Kitabın sıradışılığı konusunu bir örnekle açıklayayım. Güneş Dil Teorisi ve Türk Tarih Tezi herkesin malûmudur. Bugün kimse bu iki fikri ciddiye almak, içeriğini samimiyetle savunmak pozisyonunda değildir. Ama üniversitelerin ilgili bölümlerinde verilen siyasi tarih dersleri esnasında söz bu fikirlere geldiğinde yapılan ve ilk bakışta göze biraz eleştirel düşünce mahsulüymüş gibi gelen değerlendirme, klişeleşmiştir.
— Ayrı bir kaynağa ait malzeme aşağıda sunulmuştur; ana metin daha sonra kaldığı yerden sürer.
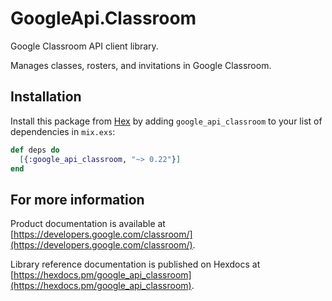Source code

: # GoogleApi.Classroom

Google Classroom API client library.

Manages classes, rosters, and invitations in Google Classroom.

## Installation

Install this package from [Hex](https://hex.pm) by adding
`google_api_classroom` to your list of dependencies in `mix.exs`:

```elixir
def deps do
  [{:google_api_classroom, "~> 0.22"}]
end
```

## For more information

Product documentation is available at [https://developers.google.com/classroom/](https://developers.google.com/classroom/).

Library reference documentation is published on Hexdocs at
[https://hexdocs.pm/google_api_classroom](https://hexdocs.pm/google_api_classroom).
Bu değerlendirmenin çok kabaca özeti "Evet, bunların iler-tutar yanı olmadığını biliyoruz, fakat yine de bu teorileri, savaşlardan yeni çıkmış bir millete moral aşılamak ve onun medeni dünyanın bir parçası olduğu iddiasında bulunmak için düşünülmüş söylemler olarak değerlendirmeliyiz" şeklinde. Bendeniz üniversite eğitimim boyunca çeşitli siyasi yönelimlere ve tarihi-değerlendiriş-tarzlarına sahip en az üç farklı hocadan bu söylemi dinlemişimdir. Kamuoyundaki profili bu hocaların hepsinden daha 'farklı' bir yerde bulunan Baskın Oran'ın da bu klişe değerlendirmeyi işlediği bir metni, Nişanyan tarafından kitapta ilgili sorunun başına epigraf olarak konulmuştur. Bütün bunları düşününce insan, zaman zaman "işte eleştirel düşünce örneği böyle olur" sosuyla sunulan bu söylemin, aslında tam tersine, körleştirici etkiye sahip paradigma durumuna geldiği kanaatine varıyor. Bugün Güneş Dil Teorisi ve Türk Tarih Tezi'ni değerlendirmenin maalesef tek bir yolu var gibi görünüyor. Akademik alanda meskûn değerlendiricilerin eleştirelliğinden bağımsız bir şekilde bu böyle. Nereyi açıp bakarsanız millete moral verme apology'sini görürsünüz; çünkü bu konuyu düşünce biçimi, kemikleşmiştir. Akademik çalışmaların "devlerin omzunda yükselme" şeklinde özetlenen tavrının, tembellikle birleşerek insanın önüne duvarlar çekmesi, söylenenleri kapalıdevreleştirmesi söz konusudur ve bu da bunun bir örneğidir.

Nişanyan bu noktada soldan girer ve şöyle sorar: Millete moral vermek, onu medeniyet yolunda motive etmek için bilimin böyle ayaklar altına alınması ahlakî midir? Millete moral vermek amacıyla siyasi otoritenin buyruğuna giren bir bilim, ne kadar bilimsel olabilir? Ve siyasi programına bilimi böyle kul köle eden bir otorite, nasıl olur da akılcılığın, bilimselliğin tek yerel bayii sayılabilir? Bu örnek konuda bu sorulara, bilip gördüğüm kadarıyla başka bir yerde rastlamak mümkün değil. İşte bu durum, bu kitabı özel yapıyor. Yanlış Cumhuriyet bende böyle bir açılım yarattı. Kitapta bunun gibi gayrıresmi olmakla birlikte klişeleşmemiş ve kemikleşmemiş sürüyle düşünce bulunduğunu, üstelik bu düşüncelerin "gidiş yollarının" da ilginç olduğunu (yani söylemlerin, refahın konut inşasıyla ölçülmesi örneğinde olduğu gibi, tartışmalı bulunabilecek olsa da yine de gayet ilgi çekici şekillerde kurulduğunu) rahatlıkla söyleyebilirim. Daha önceden düşünülmüşse bile hiç bu şekilde düşünülmediği kesin olan düşüncelerden oluşan bir kitap Yanlış Cumhuriyet.